About this task: In this exercise, copy exactly the lines from the one that contains "GreeNews is a" through the end of the entries below; pictures are not copied.

[Collected data]
== Segment start ==

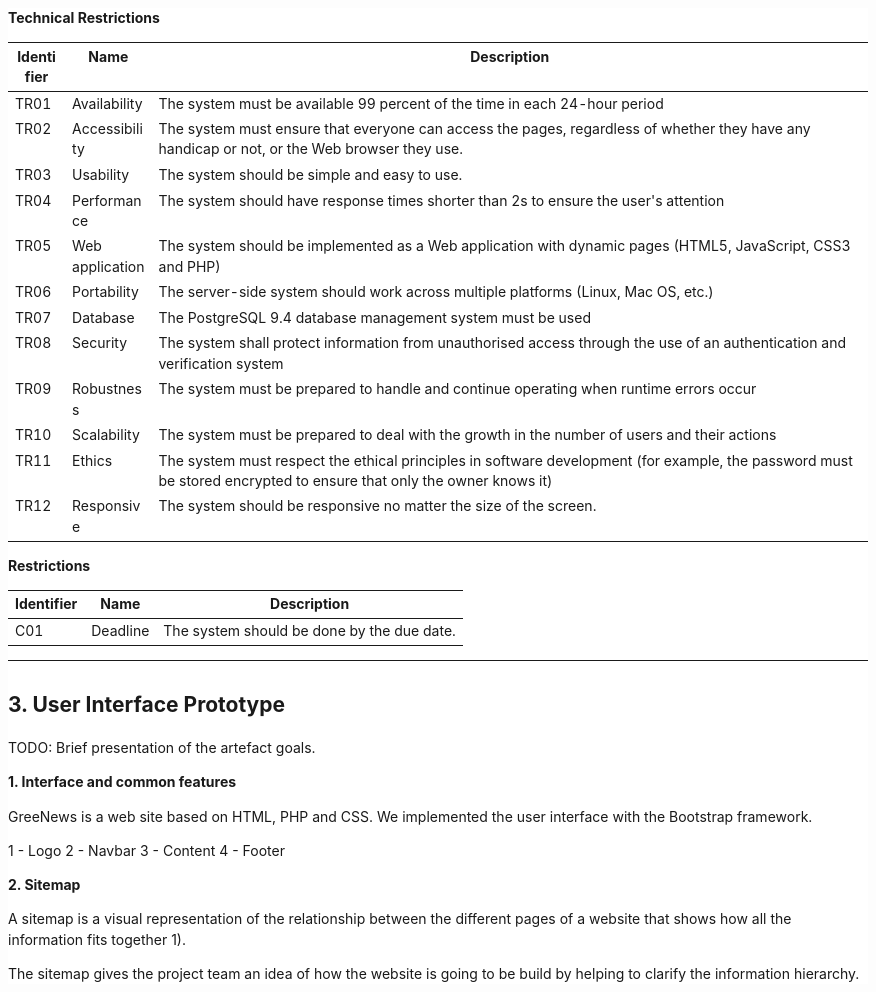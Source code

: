 **Technical Restrictions**

| Identifier | Name            | Description                                                                                                                                                        |
| ---------- | --------------- | ------------------------------------------------------------------------------------------------------------------------------------------------------------------ |
| TR01       | Availability    | The system must be available 99 percent of the time in each 24-hour period   |
| TR02       | Accessibility   | The system must ensure that everyone can access the pages, regardless of whether they have any handicap or not, or the Web browser they use. |
| TR03       | Usability       | The system should be simple and easy to use. |
| TR04       | Performance     | The system should have response times shorter than 2s to ensure the user's attention      |
| TR05       | Web application | The system should be implemented as a Web application with dynamic pages (HTML5, JavaScript, CSS3 and PHP)   |
| TR06       | Portability     | The server-side system should work across multiple platforms (Linux, Mac OS, etc.)   |
| TR07       | Database        | The PostgreSQL 9.4 database management system must be used    |
| TR08       | Security        | The system shall protect information from unauthorised access through the use of an authentication and verification system  |
| TR09       | Robustness      | The system must be prepared to handle and continue operating when runtime errors occur  |
| TR10       | Scalability     | The system must be prepared to deal with the growth in the number of users and their actions   |
| TR11       | Ethics          | The system must respect the ethical principles in software development (for example, the password must be stored encrypted to ensure that only the owner knows it) |
| TR12       | Responsive  | The system should be responsive no matter the size of the screen. |


**Restrictions**

| Identifier | Name     | Description                                                       |
| ---------- | -------- | ----------------------------------------------------------------- |
| C01        | Deadline | The system should be done by the due date. |

***

## 3. User Interface Prototype

TODO: Brief presentation of the artefact goals.

**1. Interface and common features**

GreeNews is a web site based on HTML, PHP and CSS. We implemented the user interface with the Bootstrap framework.

1 - Logo
2 - Navbar
3 - Content
4 - Footer

**2. Sitemap**

A sitemap is a visual representation of the relationship between the different pages of a website that shows how all the information fits together 1).

The sitemap gives the project team an idea of how the website is going to be build by helping to clarify the information hierarchy. 
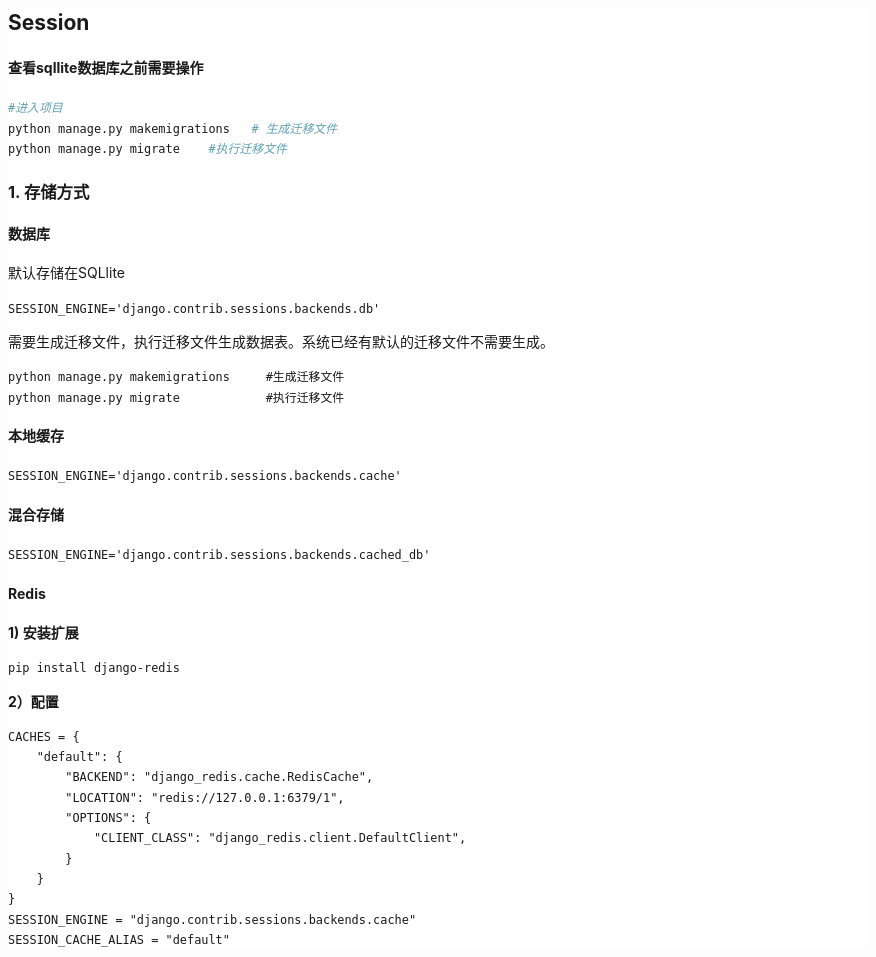 ## Session

#### 查看sqllite数据库之前需要操作

```python
#进入项目
python manage.py makemigrations   # 生成迁移文件
python manage.py migrate    #执行迁移文件
```



### 1. 存储方式

#### 数据库

默认存储在SQLlite

```
SESSION_ENGINE='django.contrib.sessions.backends.db'
```

需要生成迁移文件，执行迁移文件生成数据表。系统已经有默认的迁移文件不需要生成。

```shell
python manage.py makemigrations	    #生成迁移文件
python manage.py migrate			#执行迁移文件
```

#### 本地缓存

```
SESSION_ENGINE='django.contrib.sessions.backends.cache'
```

#### 混合存储

```
SESSION_ENGINE='django.contrib.sessions.backends.cached_db'
```

#### Redis

**1) 安装扩展**

```
pip install django-redis
```

**2）配置**

```
CACHES = {
    "default": {
        "BACKEND": "django_redis.cache.RedisCache",
        "LOCATION": "redis://127.0.0.1:6379/1",
        "OPTIONS": {
            "CLIENT_CLASS": "django_redis.client.DefaultClient",
        }
    }
}
SESSION_ENGINE = "django.contrib.sessions.backends.cache"
SESSION_CACHE_ALIAS = "default"
```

== Segment end ==

Response for this exercise:
GreeNews is a web site based on HTML, PHP and CSS. We implemented the user interface with the Bootstrap framework.

1 - Logo
2 - Navbar
3 - Content
4 - Footer

**2. Sitemap**

A sitemap is a visual representation of the relationship between the different pages of a website that shows how all the information fits together 1).

The sitemap gives the project team an idea of how the website is going to be build by helping to clarify the information hierarchy. 
 ## Session

#### 查看sqllite数据库之前需要操作

```python
#进入项目
python manage.py makemigrations   # 生成迁移文件
python manage.py migrate    #执行迁移文件
```



### 1. 存储方式

#### 数据库

默认存储在SQLlite

```
SESSION_ENGINE='django.contrib.sessions.backends.db'
```

需要生成迁移文件，执行迁移文件生成数据表。系统已经有默认的迁移文件不需要生成。

```shell
python manage.py makemigrations	    #生成迁移文件
python manage.py migrate			#执行迁移文件
```

#### 本地缓存

```
SESSION_ENGINE='django.contrib.sessions.backends.cache'
```

#### 混合存储

```
SESSION_ENGINE='django.contrib.sessions.backends.cached_db'
```

#### Redis

**1) 安装扩展**

```
pip install django-redis
```

**2）配置**

```
CACHES = {
    "default": {
        "BACKEND": "django_redis.cache.RedisCache",
        "LOCATION": "redis://127.0.0.1:6379/1",
        "OPTIONS": {
            "CLIENT_CLASS": "django_redis.client.DefaultClient",
        }
    }
}
SESSION_ENGINE = "django.contrib.sessions.backends.cache"
SESSION_CACHE_ALIAS = "default"
```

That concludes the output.